PROMPT: Retype all of the listing exactly, with no pictures.

Segment Start: DATASET RECORDS

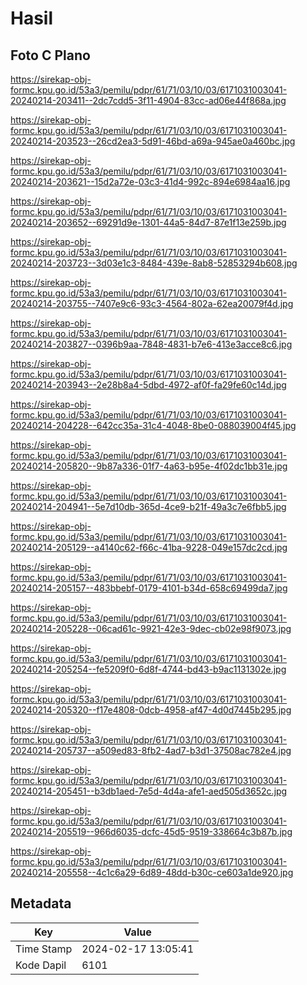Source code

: # Hasil

## Foto C Plano

https://sirekap-obj-formc.kpu.go.id/53a3/pemilu/pdpr/61/71/03/10/03/6171031003041-20240214-203411--2dc7cdd5-3f11-4904-83cc-ad06e44f868a.jpg

https://sirekap-obj-formc.kpu.go.id/53a3/pemilu/pdpr/61/71/03/10/03/6171031003041-20240214-203523--26cd2ea3-5d91-46bd-a69a-945ae0a460bc.jpg

https://sirekap-obj-formc.kpu.go.id/53a3/pemilu/pdpr/61/71/03/10/03/6171031003041-20240214-203621--15d2a72e-03c3-41d4-992c-894e6984aa16.jpg

https://sirekap-obj-formc.kpu.go.id/53a3/pemilu/pdpr/61/71/03/10/03/6171031003041-20240214-203652--69291d9e-1301-44a5-84d7-87e1f13e259b.jpg

https://sirekap-obj-formc.kpu.go.id/53a3/pemilu/pdpr/61/71/03/10/03/6171031003041-20240214-203723--3d03e1c3-8484-439e-8ab8-52853294b608.jpg

https://sirekap-obj-formc.kpu.go.id/53a3/pemilu/pdpr/61/71/03/10/03/6171031003041-20240214-203755--7407e9c6-93c3-4564-802a-62ea20079f4d.jpg

https://sirekap-obj-formc.kpu.go.id/53a3/pemilu/pdpr/61/71/03/10/03/6171031003041-20240214-203827--0396b9aa-7848-4831-b7e6-413e3acce8c6.jpg

https://sirekap-obj-formc.kpu.go.id/53a3/pemilu/pdpr/61/71/03/10/03/6171031003041-20240214-203943--2e28b8a4-5dbd-4972-af0f-fa29fe60c14d.jpg

https://sirekap-obj-formc.kpu.go.id/53a3/pemilu/pdpr/61/71/03/10/03/6171031003041-20240214-204228--642cc35a-31c4-4048-8be0-088039004f45.jpg

https://sirekap-obj-formc.kpu.go.id/53a3/pemilu/pdpr/61/71/03/10/03/6171031003041-20240214-205820--9b87a336-01f7-4a63-b95e-4f02dc1bb31e.jpg

https://sirekap-obj-formc.kpu.go.id/53a3/pemilu/pdpr/61/71/03/10/03/6171031003041-20240214-204941--5e7d10db-365d-4ce9-b21f-49a3c7e6fbb5.jpg

https://sirekap-obj-formc.kpu.go.id/53a3/pemilu/pdpr/61/71/03/10/03/6171031003041-20240214-205129--a4140c62-f66c-41ba-9228-049e157dc2cd.jpg

https://sirekap-obj-formc.kpu.go.id/53a3/pemilu/pdpr/61/71/03/10/03/6171031003041-20240214-205157--483bbebf-0179-4101-b34d-658c69499da7.jpg

https://sirekap-obj-formc.kpu.go.id/53a3/pemilu/pdpr/61/71/03/10/03/6171031003041-20240214-205228--06cad61c-9921-42e3-9dec-cb02e98f9073.jpg

https://sirekap-obj-formc.kpu.go.id/53a3/pemilu/pdpr/61/71/03/10/03/6171031003041-20240214-205254--fe5209f0-6d8f-4744-bd43-b9ac1131302e.jpg

https://sirekap-obj-formc.kpu.go.id/53a3/pemilu/pdpr/61/71/03/10/03/6171031003041-20240214-205320--f17e4808-0dcb-4958-af47-4d0d7445b295.jpg

https://sirekap-obj-formc.kpu.go.id/53a3/pemilu/pdpr/61/71/03/10/03/6171031003041-20240214-205737--a509ed83-8fb2-4ad7-b3d1-37508ac782e4.jpg

https://sirekap-obj-formc.kpu.go.id/53a3/pemilu/pdpr/61/71/03/10/03/6171031003041-20240214-205451--b3db1aed-7e5d-4d4a-afe1-aed505d3652c.jpg

https://sirekap-obj-formc.kpu.go.id/53a3/pemilu/pdpr/61/71/03/10/03/6171031003041-20240214-205519--966d6035-dcfc-45d5-9519-338664c3b87b.jpg

https://sirekap-obj-formc.kpu.go.id/53a3/pemilu/pdpr/61/71/03/10/03/6171031003041-20240214-205558--4c1c6a29-6d89-48dd-b30c-ce603a1de920.jpg


## Metadata

| Key        | Value               |
| ---------- | ------------------- |
| Time Stamp | 2024-02-17 13:05:41 |
| Kode Dapil | 6101                |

Segment End: DATASET RECORDS

TASK OUTPUT:
Source code

: # Hasil

## Foto C Plano

https://sirekap-obj-formc.kpu.go.id/53a3/pemilu/pdpr/61/71/03/10/03/6171031003041-20240214-203411--2dc7cdd5-3f11-4904-83cc-ad06e44f868a.jpg

https://sirekap-obj-formc.kpu.go.id/53a3/pemilu/pdpr/61/71/03/10/03/6171031003041-20240214-203523--26cd2ea3-5d91-46bd-a69a-945ae0a460bc.jpg

https://sirekap-obj-formc.kpu.go.id/53a3/pemilu/pdpr/61/71/03/10/03/6171031003041-20240214-203621--15d2a72e-03c3-41d4-992c-894e6984aa16.jpg

https://sirekap-obj-formc.kpu.go.id/53a3/pemilu/pdpr/61/71/03/10/03/6171031003041-20240214-203652--69291d9e-1301-44a5-84d7-87e1f13e259b.jpg

https://sirekap-obj-formc.kpu.go.id/53a3/pemilu/pdpr/61/71/03/10/03/6171031003041-20240214-203723--3d03e1c3-8484-439e-8ab8-52853294b608.jpg

https://sirekap-obj-formc.kpu.go.id/53a3/pemilu/pdpr/61/71/03/10/03/6171031003041-20240214-203755--7407e9c6-93c3-4564-802a-62ea20079f4d.jpg

https://sirekap-obj-formc.kpu.go.id/53a3/pemilu/pdpr/61/71/03/10/03/6171031003041-20240214-203827--0396b9aa-7848-4831-b7e6-413e3acce8c6.jpg

https://sirekap-obj-formc.kpu.go.id/53a3/pemilu/pdpr/61/71/03/10/03/6171031003041-20240214-203943--2e28b8a4-5dbd-4972-af0f-fa29fe60c14d.jpg

https://sirekap-obj-formc.kpu.go.id/53a3/pemilu/pdpr/61/71/03/10/03/6171031003041-20240214-204228--642cc35a-31c4-4048-8be0-088039004f45.jpg

https://sirekap-obj-formc.kpu.go.id/53a3/pemilu/pdpr/61/71/03/10/03/6171031003041-20240214-205820--9b87a336-01f7-4a63-b95e-4f02dc1bb31e.jpg

https://sirekap-obj-formc.kpu.go.id/53a3/pemilu/pdpr/61/71/03/10/03/6171031003041-20240214-204941--5e7d10db-365d-4ce9-b21f-49a3c7e6fbb5.jpg

https://sirekap-obj-formc.kpu.go.id/53a3/pemilu/pdpr/61/71/03/10/03/6171031003041-20240214-205129--a4140c62-f66c-41ba-9228-049e157dc2cd.jpg

https://sirekap-obj-formc.kpu.go.id/53a3/pemilu/pdpr/61/71/03/10/03/6171031003041-20240214-205157--483bbebf-0179-4101-b34d-658c69499da7.jpg

https://sirekap-obj-formc.kpu.go.id/53a3/pemilu/pdpr/61/71/03/10/03/6171031003041-20240214-205228--06cad61c-9921-42e3-9dec-cb02e98f9073.jpg

https://sirekap-obj-formc.kpu.go.id/53a3/pemilu/pdpr/61/71/03/10/03/6171031003041-20240214-205254--fe5209f0-6d8f-4744-bd43-b9ac1131302e.jpg

https://sirekap-obj-formc.kpu.go.id/53a3/pemilu/pdpr/61/71/03/10/03/6171031003041-20240214-205320--f17e4808-0dcb-4958-af47-4d0d7445b295.jpg

https://sirekap-obj-formc.kpu.go.id/53a3/pemilu/pdpr/61/71/03/10/03/6171031003041-20240214-205737--a509ed83-8fb2-4ad7-b3d1-37508ac782e4.jpg

https://sirekap-obj-formc.kpu.go.id/53a3/pemilu/pdpr/61/71/03/10/03/6171031003041-20240214-205451--b3db1aed-7e5d-4d4a-afe1-aed505d3652c.jpg

https://sirekap-obj-formc.kpu.go.id/53a3/pemilu/pdpr/61/71/03/10/03/6171031003041-20240214-205519--966d6035-dcfc-45d5-9519-338664c3b87b.jpg

https://sirekap-obj-formc.kpu.go.id/53a3/pemilu/pdpr/61/71/03/10/03/6171031003041-20240214-205558--4c1c6a29-6d89-48dd-b30c-ce603a1de920.jpg


## Metadata

| Key        | Value               |
| ---------- | ------------------- |
| Time Stamp | 2024-02-17 13:05:41 |
| Kode Dapil | 6101                |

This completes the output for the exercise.